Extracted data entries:
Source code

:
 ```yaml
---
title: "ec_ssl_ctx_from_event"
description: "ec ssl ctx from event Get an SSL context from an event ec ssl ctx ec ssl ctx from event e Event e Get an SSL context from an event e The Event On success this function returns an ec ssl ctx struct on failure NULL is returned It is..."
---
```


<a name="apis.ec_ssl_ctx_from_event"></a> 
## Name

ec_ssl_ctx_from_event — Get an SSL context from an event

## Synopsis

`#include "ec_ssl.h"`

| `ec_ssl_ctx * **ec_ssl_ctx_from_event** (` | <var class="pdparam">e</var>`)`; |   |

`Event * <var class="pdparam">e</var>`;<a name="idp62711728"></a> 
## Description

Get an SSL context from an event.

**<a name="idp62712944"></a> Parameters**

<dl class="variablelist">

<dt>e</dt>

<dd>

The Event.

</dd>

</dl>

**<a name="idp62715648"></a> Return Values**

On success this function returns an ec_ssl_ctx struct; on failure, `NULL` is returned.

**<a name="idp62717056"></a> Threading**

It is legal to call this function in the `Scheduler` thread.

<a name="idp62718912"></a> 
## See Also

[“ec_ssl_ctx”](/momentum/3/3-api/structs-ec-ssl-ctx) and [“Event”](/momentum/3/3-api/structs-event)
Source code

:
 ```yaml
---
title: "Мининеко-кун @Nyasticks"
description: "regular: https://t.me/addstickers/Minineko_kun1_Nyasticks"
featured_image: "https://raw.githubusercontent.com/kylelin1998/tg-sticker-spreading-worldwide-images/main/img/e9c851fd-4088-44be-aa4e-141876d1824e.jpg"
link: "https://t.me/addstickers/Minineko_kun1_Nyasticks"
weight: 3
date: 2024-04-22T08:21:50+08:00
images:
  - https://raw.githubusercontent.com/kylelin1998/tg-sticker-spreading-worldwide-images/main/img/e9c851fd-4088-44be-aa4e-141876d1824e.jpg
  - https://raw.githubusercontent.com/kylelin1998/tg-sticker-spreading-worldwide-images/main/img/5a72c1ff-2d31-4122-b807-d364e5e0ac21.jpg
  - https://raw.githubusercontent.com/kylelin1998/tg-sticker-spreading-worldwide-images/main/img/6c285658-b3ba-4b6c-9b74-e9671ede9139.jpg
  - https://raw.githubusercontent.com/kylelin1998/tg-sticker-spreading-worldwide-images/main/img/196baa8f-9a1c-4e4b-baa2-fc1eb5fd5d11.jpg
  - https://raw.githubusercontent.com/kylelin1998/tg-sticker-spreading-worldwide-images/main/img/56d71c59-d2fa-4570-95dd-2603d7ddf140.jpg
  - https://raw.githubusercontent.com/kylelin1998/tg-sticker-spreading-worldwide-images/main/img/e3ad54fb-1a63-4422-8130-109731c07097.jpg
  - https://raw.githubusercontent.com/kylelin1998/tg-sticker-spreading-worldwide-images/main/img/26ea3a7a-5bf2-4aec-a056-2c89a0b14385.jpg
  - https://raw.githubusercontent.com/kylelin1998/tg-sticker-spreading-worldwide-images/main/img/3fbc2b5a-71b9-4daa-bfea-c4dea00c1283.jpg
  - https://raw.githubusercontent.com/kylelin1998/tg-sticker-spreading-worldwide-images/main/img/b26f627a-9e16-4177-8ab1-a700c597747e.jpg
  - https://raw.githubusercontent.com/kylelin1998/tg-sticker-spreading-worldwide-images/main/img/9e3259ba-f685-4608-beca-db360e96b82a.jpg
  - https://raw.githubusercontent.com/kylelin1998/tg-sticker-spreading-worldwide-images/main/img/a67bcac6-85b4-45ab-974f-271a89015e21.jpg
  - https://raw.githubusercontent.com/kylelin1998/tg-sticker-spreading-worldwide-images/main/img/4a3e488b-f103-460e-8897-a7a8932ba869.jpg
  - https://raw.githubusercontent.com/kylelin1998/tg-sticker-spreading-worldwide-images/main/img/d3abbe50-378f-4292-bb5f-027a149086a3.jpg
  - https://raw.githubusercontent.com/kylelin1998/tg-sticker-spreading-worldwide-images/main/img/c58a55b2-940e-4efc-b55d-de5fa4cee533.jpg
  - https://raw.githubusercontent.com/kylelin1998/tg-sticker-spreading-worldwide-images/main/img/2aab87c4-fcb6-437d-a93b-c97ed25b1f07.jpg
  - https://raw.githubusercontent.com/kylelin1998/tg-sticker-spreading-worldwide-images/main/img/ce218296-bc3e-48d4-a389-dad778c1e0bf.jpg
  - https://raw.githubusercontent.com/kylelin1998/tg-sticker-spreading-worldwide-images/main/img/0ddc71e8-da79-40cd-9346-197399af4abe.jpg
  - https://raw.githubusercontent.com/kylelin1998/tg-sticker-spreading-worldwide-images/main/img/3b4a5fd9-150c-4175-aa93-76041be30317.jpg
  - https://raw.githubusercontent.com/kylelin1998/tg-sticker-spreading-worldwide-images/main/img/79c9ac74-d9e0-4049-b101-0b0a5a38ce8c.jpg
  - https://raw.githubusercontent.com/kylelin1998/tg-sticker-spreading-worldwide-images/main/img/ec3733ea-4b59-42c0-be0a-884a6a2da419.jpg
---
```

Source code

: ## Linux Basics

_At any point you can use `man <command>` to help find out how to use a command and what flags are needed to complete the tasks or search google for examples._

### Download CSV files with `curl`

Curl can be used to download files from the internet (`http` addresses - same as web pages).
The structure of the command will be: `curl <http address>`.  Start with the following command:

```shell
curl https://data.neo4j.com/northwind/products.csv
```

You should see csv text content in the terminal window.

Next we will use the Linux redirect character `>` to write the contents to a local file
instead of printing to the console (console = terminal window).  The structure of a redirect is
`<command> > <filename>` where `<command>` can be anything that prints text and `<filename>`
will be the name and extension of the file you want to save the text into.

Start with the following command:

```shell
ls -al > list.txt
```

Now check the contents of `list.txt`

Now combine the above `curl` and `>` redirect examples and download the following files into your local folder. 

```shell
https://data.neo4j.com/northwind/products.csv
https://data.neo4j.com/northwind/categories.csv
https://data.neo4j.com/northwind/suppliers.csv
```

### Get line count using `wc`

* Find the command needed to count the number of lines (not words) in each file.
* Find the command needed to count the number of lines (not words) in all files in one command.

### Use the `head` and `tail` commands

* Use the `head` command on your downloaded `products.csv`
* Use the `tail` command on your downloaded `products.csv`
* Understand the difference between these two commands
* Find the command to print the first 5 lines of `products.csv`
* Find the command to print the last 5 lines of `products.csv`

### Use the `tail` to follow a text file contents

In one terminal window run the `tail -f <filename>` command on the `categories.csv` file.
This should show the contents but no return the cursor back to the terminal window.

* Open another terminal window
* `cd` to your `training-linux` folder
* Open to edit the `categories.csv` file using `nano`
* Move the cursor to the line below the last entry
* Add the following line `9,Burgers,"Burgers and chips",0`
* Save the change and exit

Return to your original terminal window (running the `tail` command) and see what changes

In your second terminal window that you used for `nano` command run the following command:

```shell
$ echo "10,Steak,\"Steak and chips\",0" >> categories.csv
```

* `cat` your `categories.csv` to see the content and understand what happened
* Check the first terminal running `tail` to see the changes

Action item
Gather from the data above every line with the string "lines".

Result for this task
* Find the command needed to count the number of lines (not words) in each file.
* Find the command needed to count the number of lines (not words) in all files in one command.
* Find the command to print the first 5 lines of `products.csv`
* Find the command to print the last 5 lines of `products.csv`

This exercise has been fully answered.